Not a Happy Day
It was by no means a happy day. Not a single happy thing had happened There had been some things that he had hoped would happen that would have been happy, and those things had not happened. And some sad things, that he had hoped would not happen, had happened.
And yet he found himself smiling. He found that he was happy. He found that the pilot light inside of himself was on, was glowing brightly and flickering happily, and seemed to be packed with the promise of a possible conflagration of joy, given the proper catalyst. That is to say, he had hope.
He smiled at the clouds over the Hudson on his way to work. As he rode along the bike path, he sang the saddest songs he could think of and they made him so happy.

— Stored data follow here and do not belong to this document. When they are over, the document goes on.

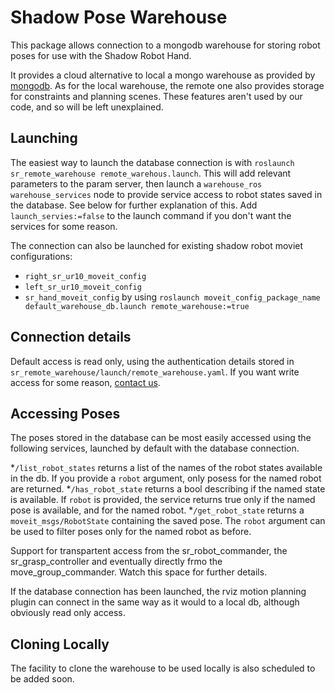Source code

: # Shadow Pose Warehouse

This package allows connection to a mongodb warehouse for storing robot poses for use with the Shadow Robot Hand. 

It provides a cloud alternative to local a mongo warehouse as provided by [mongodb](http://wiki.ros.org/mongodb). As for the local warehouse, the remote one also provides storage for constraints and planning scenes. These features aren't used by our code, and so will be left unexplained.


## Launching

The easiest way to launch the database connection is with ```roslaunch sr_remote_warehouse remote_warehous.launch```. This will add relevant parameters to the param server, then launch a ```warehouse_ros warehouse_services``` node to provide service access to robot states saved in the database. See below for further explanation of this. Add ```launch_servies:=false``` to the launch command if you don't want the services for some reason.

The connection can also be launched for existing shadow robot moviet configurations:
* ```right_sr_ur10_moveit_config```
* ```left_sr_ur10_moveit_config```
* ```sr_hand_moveit_config```
by using ```roslaunch moveit_config_package_name default_warehouse_db.launch remote_warehouse:=true```

## Connection details
Default access is read only, using the authentication details stored in ```sr_remote_warehouse/launch/remote_warehouse.yaml```. If you want write access for some reason, [contact us](mailto:software@shadowrobot.com).
## Accessing Poses

The poses stored in the database can be most easily accessed using the following services, launched by default with the database connection.

*```/list_robot_states``` returns a list of the names of the robot states available in the db. If you provide a ```robot``` argument, only posess for the named robot are returned.
*```/has_robot_state``` returns a bool describing if the named state is available. If ```robot``` is provided, the service returns true only if the named pose is available, and for the named robot.
*```/get_robot_state``` returns a ```moveit_msgs/RobotState``` containing the saved pose. The ```robot``` argument can be used to filter poses only for the named robot as before.

Support for transpartent access from the sr_robot_commander, the sr_grasp_controller and eventually directly frmo the move_group_commander. Watch this space for further details.

If the database connection has been launched, the rviz motion planning plugin can connect in the same way as it would to a local db, although obviously read only access.

## Cloning Locally

The facility to clone the warehouse to be used locally is also scheduled to be added soon.
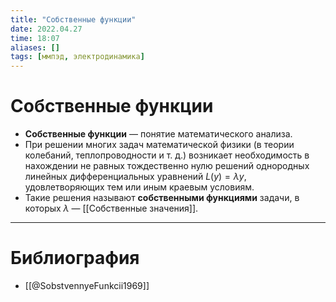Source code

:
```yaml
---
title: "Собственные функции"
date: 2022.04.27
time: 18:07
aliases: []
tags: [ммпэд, электродинамика]
---
```


# Собственные функции

- **Собственные функции** — понятие математического анализа.
- При решении многих задач математической физики (в теории колебаний, теплопроводности и т. д.) возникает необходимость в нахождении не равных тождественно нулю решений однородных линейных дифференциальных уравнений $L(y)=\lambda y$, удовлетворяющих тем или иным краевым условиям. 
- Такие решения называют **собственными функциями** задачи, в которых $\lambda$ — [[Собственные значения]].


---

# Библиография

- [[@SobstvennyeFunkcii1969]]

Over the course of the day, he found himself continually looking at his phone, in hopes of a happy call, a happy text, a happy message, a happy anything, but nothing came. He continued to smile and remain hopeful--not in a desperate or pathetic way, or in a false way, but in a real and true way. He didn't know empirically that everything was going to be fine. In fact, he knew empirically that it wouldn't be fine--there would be, over the course of the rest of his life, sickness and death and heartache and despair and all sorts of other sad things. But he knew, somehow that he would be fine. And he knew that there would be happy things in his future as well.
The day went on, with nothing particularly good or happy happening. He left the office and went on about the things he needed to do, and they all got done, which gave him some small comfort. He went home, happy that nothing truly bad had happened, and sad that nothing all that happy had.
He had looked forward to this day, and as it died, he found himself lying in bed, sad and happy, and looking forward to tomorrow.